Material shown START

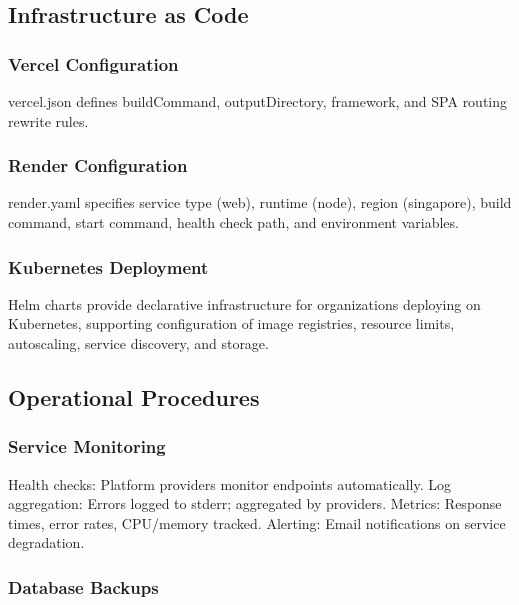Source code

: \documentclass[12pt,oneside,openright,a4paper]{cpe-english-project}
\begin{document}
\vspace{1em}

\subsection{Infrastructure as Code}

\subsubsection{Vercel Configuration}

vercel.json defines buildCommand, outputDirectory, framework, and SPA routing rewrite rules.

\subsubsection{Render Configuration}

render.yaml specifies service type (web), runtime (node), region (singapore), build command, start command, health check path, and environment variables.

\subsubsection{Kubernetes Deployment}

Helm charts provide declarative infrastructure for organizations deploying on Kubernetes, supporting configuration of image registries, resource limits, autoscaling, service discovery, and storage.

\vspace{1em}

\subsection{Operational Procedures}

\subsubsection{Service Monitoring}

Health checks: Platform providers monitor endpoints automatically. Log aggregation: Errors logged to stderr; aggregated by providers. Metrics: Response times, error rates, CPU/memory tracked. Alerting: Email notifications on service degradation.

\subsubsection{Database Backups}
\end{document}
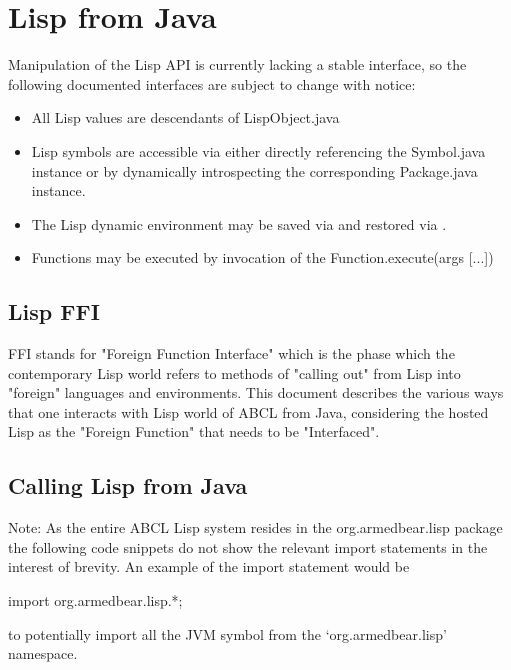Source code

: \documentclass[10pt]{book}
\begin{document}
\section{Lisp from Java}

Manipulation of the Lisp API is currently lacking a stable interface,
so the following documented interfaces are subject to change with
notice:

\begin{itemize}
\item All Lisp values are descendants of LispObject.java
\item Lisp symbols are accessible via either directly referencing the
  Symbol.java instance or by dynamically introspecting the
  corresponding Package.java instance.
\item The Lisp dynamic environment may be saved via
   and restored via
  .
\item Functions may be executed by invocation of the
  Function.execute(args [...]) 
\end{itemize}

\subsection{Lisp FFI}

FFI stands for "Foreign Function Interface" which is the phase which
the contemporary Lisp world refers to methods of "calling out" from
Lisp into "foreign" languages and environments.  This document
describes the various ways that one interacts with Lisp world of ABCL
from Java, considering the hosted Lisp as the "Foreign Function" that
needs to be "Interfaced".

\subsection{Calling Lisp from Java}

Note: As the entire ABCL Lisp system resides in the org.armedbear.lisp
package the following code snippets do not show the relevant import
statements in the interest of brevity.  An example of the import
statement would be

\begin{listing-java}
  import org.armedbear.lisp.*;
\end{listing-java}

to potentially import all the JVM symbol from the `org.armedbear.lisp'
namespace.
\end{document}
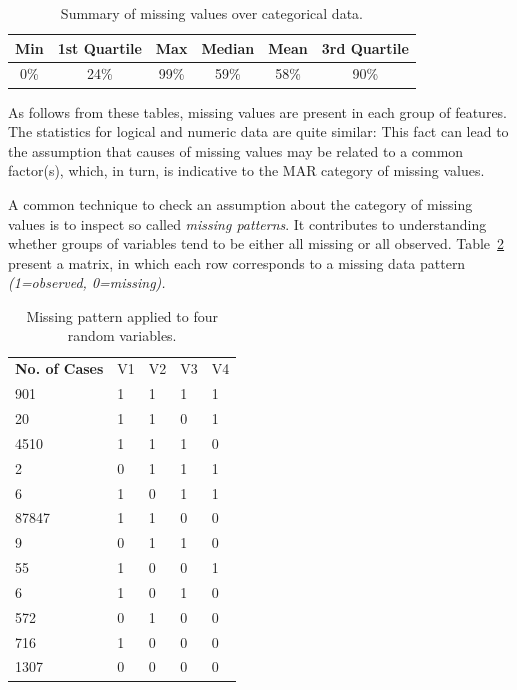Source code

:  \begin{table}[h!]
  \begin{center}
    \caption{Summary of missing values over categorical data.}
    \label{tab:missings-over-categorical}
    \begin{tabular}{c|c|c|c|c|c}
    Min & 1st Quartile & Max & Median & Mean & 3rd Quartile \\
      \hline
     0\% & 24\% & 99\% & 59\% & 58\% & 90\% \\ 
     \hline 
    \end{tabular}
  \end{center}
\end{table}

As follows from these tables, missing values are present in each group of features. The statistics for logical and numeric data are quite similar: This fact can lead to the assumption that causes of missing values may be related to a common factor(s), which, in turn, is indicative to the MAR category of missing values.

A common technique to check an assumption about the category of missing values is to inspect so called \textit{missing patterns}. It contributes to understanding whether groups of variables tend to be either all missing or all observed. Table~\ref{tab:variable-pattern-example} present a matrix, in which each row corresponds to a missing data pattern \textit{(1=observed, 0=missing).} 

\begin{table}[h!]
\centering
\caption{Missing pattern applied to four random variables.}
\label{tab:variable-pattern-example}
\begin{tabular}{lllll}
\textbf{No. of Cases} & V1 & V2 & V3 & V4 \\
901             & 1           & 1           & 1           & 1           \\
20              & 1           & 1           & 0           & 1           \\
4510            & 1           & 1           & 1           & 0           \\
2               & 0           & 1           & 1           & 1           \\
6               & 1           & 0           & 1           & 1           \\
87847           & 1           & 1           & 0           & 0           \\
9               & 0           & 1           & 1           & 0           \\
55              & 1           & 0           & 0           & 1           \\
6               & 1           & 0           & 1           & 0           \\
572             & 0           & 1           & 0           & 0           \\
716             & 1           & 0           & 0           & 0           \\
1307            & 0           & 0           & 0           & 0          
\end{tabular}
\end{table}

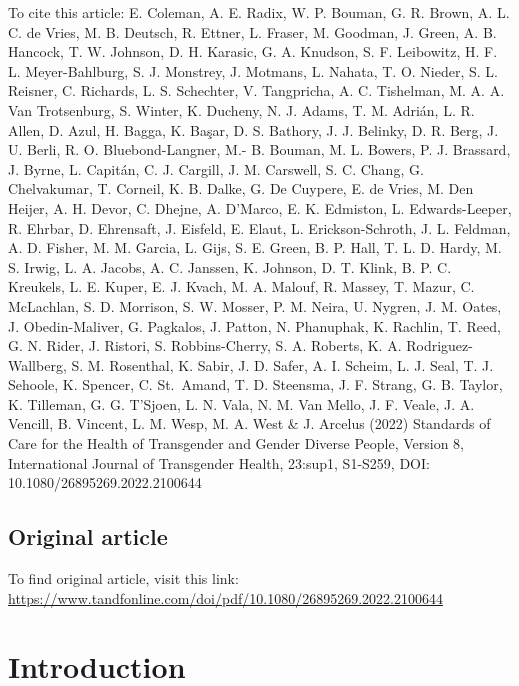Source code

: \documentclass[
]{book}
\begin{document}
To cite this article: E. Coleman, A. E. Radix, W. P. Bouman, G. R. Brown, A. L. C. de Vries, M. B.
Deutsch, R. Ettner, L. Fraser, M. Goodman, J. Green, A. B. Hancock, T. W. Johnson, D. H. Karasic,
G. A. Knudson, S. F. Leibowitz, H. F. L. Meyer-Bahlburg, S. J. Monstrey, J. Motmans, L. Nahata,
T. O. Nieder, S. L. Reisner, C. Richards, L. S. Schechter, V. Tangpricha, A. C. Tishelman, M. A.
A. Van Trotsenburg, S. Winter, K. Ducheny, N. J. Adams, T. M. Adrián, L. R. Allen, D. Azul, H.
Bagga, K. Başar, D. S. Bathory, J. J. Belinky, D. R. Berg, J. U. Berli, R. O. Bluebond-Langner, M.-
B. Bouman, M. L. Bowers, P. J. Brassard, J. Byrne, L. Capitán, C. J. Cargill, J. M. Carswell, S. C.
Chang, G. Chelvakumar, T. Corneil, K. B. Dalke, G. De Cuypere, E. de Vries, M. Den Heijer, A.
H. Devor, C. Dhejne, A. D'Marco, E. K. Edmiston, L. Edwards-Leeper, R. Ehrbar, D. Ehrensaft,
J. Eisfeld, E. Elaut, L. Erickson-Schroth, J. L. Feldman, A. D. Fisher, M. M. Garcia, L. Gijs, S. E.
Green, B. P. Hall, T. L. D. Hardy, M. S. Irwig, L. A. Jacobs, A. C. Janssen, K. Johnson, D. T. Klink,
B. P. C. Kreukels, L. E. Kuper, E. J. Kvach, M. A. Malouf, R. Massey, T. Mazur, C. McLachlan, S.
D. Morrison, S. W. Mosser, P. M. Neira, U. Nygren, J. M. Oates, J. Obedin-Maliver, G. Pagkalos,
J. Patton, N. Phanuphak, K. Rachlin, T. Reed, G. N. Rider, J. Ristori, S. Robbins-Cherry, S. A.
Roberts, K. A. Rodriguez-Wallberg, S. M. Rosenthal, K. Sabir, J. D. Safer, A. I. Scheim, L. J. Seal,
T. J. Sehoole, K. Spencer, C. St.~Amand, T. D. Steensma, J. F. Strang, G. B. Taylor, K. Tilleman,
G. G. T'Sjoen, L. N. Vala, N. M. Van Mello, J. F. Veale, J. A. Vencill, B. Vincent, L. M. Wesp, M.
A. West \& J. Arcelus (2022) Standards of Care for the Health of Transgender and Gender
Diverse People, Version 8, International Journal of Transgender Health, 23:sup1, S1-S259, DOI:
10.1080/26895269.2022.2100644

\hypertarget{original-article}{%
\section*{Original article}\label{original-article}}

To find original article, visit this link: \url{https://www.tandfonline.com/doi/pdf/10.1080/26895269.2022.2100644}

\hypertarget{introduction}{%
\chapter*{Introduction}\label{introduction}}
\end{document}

Material shown END

Find the line containing "G. G. T'Sjoen, L.", then output it and every line after it to the end of the data, exactly.

=== Task output ===
G. G. T'Sjoen, L. N. Vala, N. M. Van Mello, J. F. Veale, J. A. Vencill, B. Vincent, L. M. Wesp, M.
A. West \& J. Arcelus (2022) Standards of Care for the Health of Transgender and Gender
Diverse People, Version 8, International Journal of Transgender Health, 23:sup1, S1-S259, DOI:
10.1080/26895269.2022.2100644

\hypertarget{original-article}{%
\section*{Original article}\label{original-article}}

To find original article, visit this link: \url{https://www.tandfonline.com/doi/pdf/10.1080/26895269.2022.2100644}

\hypertarget{introduction}{%
\chapter*{Introduction}\label{introduction}}
\end{document}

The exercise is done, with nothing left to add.